[PROVIDED DATA — start]
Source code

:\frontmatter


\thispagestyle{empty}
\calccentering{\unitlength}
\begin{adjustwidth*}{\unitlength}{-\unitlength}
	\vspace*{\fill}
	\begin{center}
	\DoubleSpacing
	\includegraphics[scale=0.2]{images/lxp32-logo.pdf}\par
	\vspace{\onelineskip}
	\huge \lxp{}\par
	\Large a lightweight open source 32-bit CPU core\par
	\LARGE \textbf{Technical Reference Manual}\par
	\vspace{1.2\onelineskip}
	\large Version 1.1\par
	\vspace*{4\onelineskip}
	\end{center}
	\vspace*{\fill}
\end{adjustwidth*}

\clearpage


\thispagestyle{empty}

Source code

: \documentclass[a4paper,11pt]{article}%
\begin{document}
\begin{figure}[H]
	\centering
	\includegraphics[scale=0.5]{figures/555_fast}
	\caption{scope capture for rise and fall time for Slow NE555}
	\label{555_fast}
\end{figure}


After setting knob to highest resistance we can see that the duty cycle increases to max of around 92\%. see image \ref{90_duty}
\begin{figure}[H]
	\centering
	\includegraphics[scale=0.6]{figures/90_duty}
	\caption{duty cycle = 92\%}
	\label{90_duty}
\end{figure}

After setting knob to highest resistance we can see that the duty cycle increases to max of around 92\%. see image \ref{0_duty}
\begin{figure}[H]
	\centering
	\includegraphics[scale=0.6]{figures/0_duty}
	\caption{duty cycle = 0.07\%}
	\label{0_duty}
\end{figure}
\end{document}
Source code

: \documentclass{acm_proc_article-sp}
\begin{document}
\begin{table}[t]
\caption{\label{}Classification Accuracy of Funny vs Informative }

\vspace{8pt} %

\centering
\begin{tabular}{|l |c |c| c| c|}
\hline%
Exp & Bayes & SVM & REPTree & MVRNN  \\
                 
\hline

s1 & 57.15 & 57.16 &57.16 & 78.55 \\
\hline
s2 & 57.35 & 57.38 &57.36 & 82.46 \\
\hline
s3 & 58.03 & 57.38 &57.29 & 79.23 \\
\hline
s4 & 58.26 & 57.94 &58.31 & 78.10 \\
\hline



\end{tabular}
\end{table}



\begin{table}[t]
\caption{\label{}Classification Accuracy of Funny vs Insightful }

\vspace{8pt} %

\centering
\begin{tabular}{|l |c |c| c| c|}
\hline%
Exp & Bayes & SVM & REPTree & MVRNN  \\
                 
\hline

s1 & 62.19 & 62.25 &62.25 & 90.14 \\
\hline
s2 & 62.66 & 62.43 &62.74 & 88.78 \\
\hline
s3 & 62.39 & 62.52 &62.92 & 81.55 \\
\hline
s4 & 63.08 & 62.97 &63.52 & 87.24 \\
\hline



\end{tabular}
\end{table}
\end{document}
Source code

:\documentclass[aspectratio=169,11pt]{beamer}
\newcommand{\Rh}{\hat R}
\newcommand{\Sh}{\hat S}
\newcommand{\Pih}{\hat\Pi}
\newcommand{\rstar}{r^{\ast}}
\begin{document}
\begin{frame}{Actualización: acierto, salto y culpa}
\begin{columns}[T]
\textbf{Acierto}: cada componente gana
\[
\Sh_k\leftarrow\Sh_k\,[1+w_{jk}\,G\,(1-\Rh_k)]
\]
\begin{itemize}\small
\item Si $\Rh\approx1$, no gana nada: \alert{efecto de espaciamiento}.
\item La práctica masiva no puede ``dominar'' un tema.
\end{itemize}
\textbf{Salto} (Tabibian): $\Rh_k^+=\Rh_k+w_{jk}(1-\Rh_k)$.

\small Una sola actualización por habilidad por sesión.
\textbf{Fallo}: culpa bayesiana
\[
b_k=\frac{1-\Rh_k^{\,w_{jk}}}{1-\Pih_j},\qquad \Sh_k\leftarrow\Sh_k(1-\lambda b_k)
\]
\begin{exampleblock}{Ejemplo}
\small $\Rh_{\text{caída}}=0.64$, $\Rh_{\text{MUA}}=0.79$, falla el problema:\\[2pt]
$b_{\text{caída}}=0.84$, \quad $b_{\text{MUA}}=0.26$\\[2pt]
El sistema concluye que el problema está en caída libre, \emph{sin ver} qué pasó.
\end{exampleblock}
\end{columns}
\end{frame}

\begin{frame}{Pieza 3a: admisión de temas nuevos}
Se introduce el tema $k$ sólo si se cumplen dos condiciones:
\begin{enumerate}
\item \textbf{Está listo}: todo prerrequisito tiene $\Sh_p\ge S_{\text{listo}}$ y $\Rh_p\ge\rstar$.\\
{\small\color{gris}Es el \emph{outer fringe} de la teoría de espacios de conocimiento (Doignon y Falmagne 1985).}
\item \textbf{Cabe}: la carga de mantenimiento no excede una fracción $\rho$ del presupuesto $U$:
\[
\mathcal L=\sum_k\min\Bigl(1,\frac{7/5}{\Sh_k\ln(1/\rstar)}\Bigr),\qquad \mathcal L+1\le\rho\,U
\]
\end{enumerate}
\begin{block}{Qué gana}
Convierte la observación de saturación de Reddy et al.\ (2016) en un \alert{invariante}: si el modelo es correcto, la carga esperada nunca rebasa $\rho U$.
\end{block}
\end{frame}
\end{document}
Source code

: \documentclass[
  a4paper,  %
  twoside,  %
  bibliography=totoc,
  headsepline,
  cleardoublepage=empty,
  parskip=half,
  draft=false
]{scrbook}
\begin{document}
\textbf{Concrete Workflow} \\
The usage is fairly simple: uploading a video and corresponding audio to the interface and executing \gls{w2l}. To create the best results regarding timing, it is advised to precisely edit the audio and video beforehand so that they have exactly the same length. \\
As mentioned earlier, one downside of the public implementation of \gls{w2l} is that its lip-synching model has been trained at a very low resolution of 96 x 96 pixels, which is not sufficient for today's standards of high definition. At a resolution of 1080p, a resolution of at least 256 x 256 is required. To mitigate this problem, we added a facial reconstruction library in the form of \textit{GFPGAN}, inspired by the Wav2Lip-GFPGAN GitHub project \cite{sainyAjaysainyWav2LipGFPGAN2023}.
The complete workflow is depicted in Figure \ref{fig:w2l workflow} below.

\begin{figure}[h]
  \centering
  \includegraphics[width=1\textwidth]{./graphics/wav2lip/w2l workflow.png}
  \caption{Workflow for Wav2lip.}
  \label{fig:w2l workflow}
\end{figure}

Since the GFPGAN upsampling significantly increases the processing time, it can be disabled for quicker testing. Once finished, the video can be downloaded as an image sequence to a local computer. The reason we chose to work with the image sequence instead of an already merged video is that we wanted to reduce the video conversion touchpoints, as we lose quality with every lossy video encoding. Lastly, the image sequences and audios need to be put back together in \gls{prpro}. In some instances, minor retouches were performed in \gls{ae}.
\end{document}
[PROVIDED DATA — finish]
● WHAT YOU WILL DO
Without changing anything, repeat the whole listing.

● TASK RESULT
Source code

:\frontmatter


\thispagestyle{empty}
\calccentering{\unitlength}
\begin{adjustwidth*}{\unitlength}{-\unitlength}
	\vspace*{\fill}
	\begin{center}
	\DoubleSpacing
	\includegraphics[scale=0.2]{images/lxp32-logo.pdf}\par
	\vspace{\onelineskip}
	\huge \lxp{}\par
	\Large a lightweight open source 32-bit CPU core\par
	\LARGE \textbf{Technical Reference Manual}\par
	\vspace{1.2\onelineskip}
	\large Version 1.1\par
	\vspace*{4\onelineskip}
	\end{center}
	\vspace*{\fill}
\end{adjustwidth*}

\clearpage


\thispagestyle{empty}

Source code

: \documentclass[a4paper,11pt]{article}%
\begin{document}
\begin{figure}[H]
	\centering
	\includegraphics[scale=0.5]{figures/555_fast}
	\caption{scope capture for rise and fall time for Slow NE555}
	\label{555_fast}
\end{figure}


After setting knob to highest resistance we can see that the duty cycle increases to max of around 92\%. see image \ref{90_duty}
\begin{figure}[H]
	\centering
	\includegraphics[scale=0.6]{figures/90_duty}
	\caption{duty cycle = 92\%}
	\label{90_duty}
\end{figure}

After setting knob to highest resistance we can see that the duty cycle increases to max of around 92\%. see image \ref{0_duty}
\begin{figure}[H]
	\centering
	\includegraphics[scale=0.6]{figures/0_duty}
	\caption{duty cycle = 0.07\%}
	\label{0_duty}
\end{figure}
\end{document}
Source code

: \documentclass{acm_proc_article-sp}
\begin{document}
\begin{table}[t]
\caption{\label{}Classification Accuracy of Funny vs Informative }

\vspace{8pt} %

\centering
\begin{tabular}{|l |c |c| c| c|}
\hline%
Exp & Bayes & SVM & REPTree & MVRNN  \\
                 
\hline

s1 & 57.15 & 57.16 &57.16 & 78.55 \\
\hline
s2 & 57.35 & 57.38 &57.36 & 82.46 \\
\hline
s3 & 58.03 & 57.38 &57.29 & 79.23 \\
\hline
s4 & 58.26 & 57.94 &58.31 & 78.10 \\
\hline



\end{tabular}
\end{table}



\begin{table}[t]
\caption{\label{}Classification Accuracy of Funny vs Insightful }

\vspace{8pt} %

\centering
\begin{tabular}{|l |c |c| c| c|}
\hline%
Exp & Bayes & SVM & REPTree & MVRNN  \\
                 
\hline

s1 & 62.19 & 62.25 &62.25 & 90.14 \\
\hline
s2 & 62.66 & 62.43 &62.74 & 88.78 \\
\hline
s3 & 62.39 & 62.52 &62.92 & 81.55 \\
\hline
s4 & 63.08 & 62.97 &63.52 & 87.24 \\
\hline



\end{tabular}
\end{table}
\end{document}
Source code

:\documentclass[aspectratio=169,11pt]{beamer}
\newcommand{\Rh}{\hat R}
\newcommand{\Sh}{\hat S}
\newcommand{\Pih}{\hat\Pi}
\newcommand{\rstar}{r^{\ast}}
\begin{document}
\begin{frame}{Actualización: acierto, salto y culpa}
\begin{columns}[T]
\textbf{Acierto}: cada componente gana
\[
\Sh_k\leftarrow\Sh_k\,[1+w_{jk}\,G\,(1-\Rh_k)]
\]
\begin{itemize}\small
\item Si $\Rh\approx1$, no gana nada: \alert{efecto de espaciamiento}.
\item La práctica masiva no puede ``dominar'' un tema.
\end{itemize}
\textbf{Salto} (Tabibian): $\Rh_k^+=\Rh_k+w_{jk}(1-\Rh_k)$.

\small Una sola actualización por habilidad por sesión.
\textbf{Fallo}: culpa bayesiana
\[
b_k=\frac{1-\Rh_k^{\,w_{jk}}}{1-\Pih_j},\qquad \Sh_k\leftarrow\Sh_k(1-\lambda b_k)
\]
\begin{exampleblock}{Ejemplo}
\small $\Rh_{\text{caída}}=0.64$, $\Rh_{\text{MUA}}=0.79$, falla el problema:\\[2pt]
$b_{\text{caída}}=0.84$, \quad $b_{\text{MUA}}=0.26$\\[2pt]
El sistema concluye que el problema está en caída libre, \emph{sin ver} qué pasó.
\end{exampleblock}
\end{columns}
\end{frame}

\begin{frame}{Pieza 3a: admisión de temas nuevos}
Se introduce el tema $k$ sólo si se cumplen dos condiciones:
\begin{enumerate}
\item \textbf{Está listo}: todo prerrequisito tiene $\Sh_p\ge S_{\text{listo}}$ y $\Rh_p\ge\rstar$.\\
{\small\color{gris}Es el \emph{outer fringe} de la teoría de espacios de conocimiento (Doignon y Falmagne 1985).}
\item \textbf{Cabe}: la carga de mantenimiento no excede una fracción $\rho$ del presupuesto $U$:
\[
\mathcal L=\sum_k\min\Bigl(1,\frac{7/5}{\Sh_k\ln(1/\rstar)}\Bigr),\qquad \mathcal L+1\le\rho\,U
\]
\end{enumerate}
\begin{block}{Qué gana}
Convierte la observación de saturación de Reddy et al.\ (2016) en un \alert{invariante}: si el modelo es correcto, la carga esperada nunca rebasa $\rho U$.
\end{block}
\end{frame}
\end{document}
Source code

: \documentclass[
  a4paper,  %
  twoside,  %
  bibliography=totoc,
  headsepline,
  cleardoublepage=empty,
  parskip=half,
  draft=false
]{scrbook}
\begin{document}
\textbf{Concrete Workflow} \\
The usage is fairly simple: uploading a video and corresponding audio to the interface and executing \gls{w2l}. To create the best results regarding timing, it is advised to precisely edit the audio and video beforehand so that they have exactly the same length. \\
As mentioned earlier, one downside of the public implementation of \gls{w2l} is that its lip-synching model has been trained at a very low resolution of 96 x 96 pixels, which is not sufficient for today's standards of high definition. At a resolution of 1080p, a resolution of at least 256 x 256 is required. To mitigate this problem, we added a facial reconstruction library in the form of \textit{GFPGAN}, inspired by the Wav2Lip-GFPGAN GitHub project \cite{sainyAjaysainyWav2LipGFPGAN2023}.
The complete workflow is depicted in Figure \ref{fig:w2l workflow} below.

\begin{figure}[h]
  \centering
  \includegraphics[width=1\textwidth]{./graphics/wav2lip/w2l workflow.png}
  \caption{Workflow for Wav2lip.}
  \label{fig:w2l workflow}
\end{figure}

Since the GFPGAN upsampling significantly increases the processing time, it can be disabled for quicker testing. Once finished, the video can be downloaded as an image sequence to a local computer. The reason we chose to work with the image sequence instead of an already merged video is that we wanted to reduce the video conversion touchpoints, as we lose quality with every lossy video encoding. Lastly, the image sequences and audios need to be put back together in \gls{prpro}. In some instances, minor retouches were performed in \gls{ae}.
\end{document}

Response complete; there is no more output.